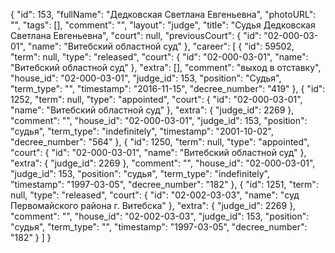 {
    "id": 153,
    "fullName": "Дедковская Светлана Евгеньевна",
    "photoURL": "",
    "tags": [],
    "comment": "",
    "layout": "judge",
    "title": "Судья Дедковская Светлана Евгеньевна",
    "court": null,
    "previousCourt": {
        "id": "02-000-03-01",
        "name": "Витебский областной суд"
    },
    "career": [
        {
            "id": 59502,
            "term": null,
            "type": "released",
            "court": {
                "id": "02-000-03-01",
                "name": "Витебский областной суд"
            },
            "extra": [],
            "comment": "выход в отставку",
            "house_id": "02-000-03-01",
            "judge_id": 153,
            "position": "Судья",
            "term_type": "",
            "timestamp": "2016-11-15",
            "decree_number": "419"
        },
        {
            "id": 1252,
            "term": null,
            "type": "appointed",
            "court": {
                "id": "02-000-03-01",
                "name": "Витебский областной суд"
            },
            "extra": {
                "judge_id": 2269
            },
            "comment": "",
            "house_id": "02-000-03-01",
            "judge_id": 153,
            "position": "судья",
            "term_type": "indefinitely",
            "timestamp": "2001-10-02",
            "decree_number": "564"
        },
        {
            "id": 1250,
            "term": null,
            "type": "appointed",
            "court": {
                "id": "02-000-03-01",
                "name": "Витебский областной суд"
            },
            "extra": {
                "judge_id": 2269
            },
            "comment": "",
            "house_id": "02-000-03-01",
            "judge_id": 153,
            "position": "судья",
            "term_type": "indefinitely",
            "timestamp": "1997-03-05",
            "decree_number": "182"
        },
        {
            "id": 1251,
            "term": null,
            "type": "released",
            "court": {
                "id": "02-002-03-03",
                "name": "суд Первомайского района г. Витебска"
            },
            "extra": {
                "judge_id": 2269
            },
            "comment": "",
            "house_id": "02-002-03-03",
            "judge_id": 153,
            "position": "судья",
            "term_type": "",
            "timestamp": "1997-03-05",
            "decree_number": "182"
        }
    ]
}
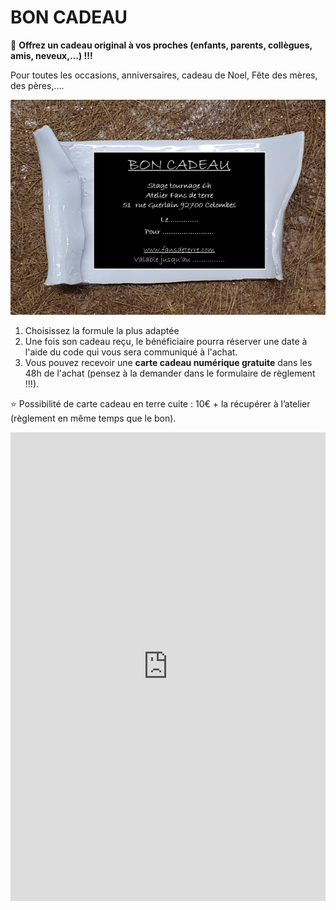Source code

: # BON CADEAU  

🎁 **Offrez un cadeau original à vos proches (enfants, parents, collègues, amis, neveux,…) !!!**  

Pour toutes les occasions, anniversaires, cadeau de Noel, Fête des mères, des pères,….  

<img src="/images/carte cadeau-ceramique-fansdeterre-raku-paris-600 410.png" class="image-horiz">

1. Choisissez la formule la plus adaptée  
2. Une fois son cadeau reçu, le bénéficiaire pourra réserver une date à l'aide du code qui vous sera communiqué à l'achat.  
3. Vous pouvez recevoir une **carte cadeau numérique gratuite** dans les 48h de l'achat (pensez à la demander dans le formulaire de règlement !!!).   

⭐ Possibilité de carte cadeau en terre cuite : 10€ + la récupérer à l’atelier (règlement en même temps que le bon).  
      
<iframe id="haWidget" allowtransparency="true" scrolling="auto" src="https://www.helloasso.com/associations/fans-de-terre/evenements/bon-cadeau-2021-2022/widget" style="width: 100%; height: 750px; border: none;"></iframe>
- - - - - - -
* [Prompt] Looking over the records, find each line with the word "Светлана" and copy it.

* [The completed task]
    "fullName": "Дедковская Светлана Евгеньевна",
    "title": "Судья Дедковская Светлана Евгеньевна",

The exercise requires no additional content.